## Stored data

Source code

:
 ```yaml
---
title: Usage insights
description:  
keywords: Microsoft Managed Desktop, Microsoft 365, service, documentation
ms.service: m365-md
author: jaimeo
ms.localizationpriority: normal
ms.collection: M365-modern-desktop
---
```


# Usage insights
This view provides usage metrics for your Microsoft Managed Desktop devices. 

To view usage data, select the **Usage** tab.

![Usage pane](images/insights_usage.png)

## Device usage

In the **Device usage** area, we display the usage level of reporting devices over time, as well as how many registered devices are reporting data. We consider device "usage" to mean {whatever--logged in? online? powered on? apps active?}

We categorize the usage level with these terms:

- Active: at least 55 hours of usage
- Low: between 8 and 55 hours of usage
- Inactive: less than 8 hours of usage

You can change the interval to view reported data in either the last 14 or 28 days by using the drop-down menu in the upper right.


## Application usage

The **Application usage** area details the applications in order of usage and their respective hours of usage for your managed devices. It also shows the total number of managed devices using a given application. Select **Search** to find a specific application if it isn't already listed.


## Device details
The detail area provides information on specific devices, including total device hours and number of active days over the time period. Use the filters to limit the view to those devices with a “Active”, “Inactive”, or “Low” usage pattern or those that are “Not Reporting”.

## INSTRUCTIONS TO FOLLOW
What you return must be the lines above that run from the line with "To view usage data, select the **Usage** tab." to the line with "## Application usage", inclusive, each copied exactly.

## SOLUTION TO THIS TASK
To view usage data, select the **Usage** tab.

![Usage pane](images/insights_usage.png)

## Device usage

In the **Device usage** area, we display the usage level of reporting devices over time, as well as how many registered devices are reporting data. We consider device "usage" to mean {whatever--logged in? online? powered on? apps active?}

We categorize the usage level with these terms:

- Active: at least 55 hours of usage
- Low: between 8 and 55 hours of usage
- Inactive: less than 8 hours of usage

You can change the interval to view reported data in either the last 14 or 28 days by using the drop-down menu in the upper right.


## Application usage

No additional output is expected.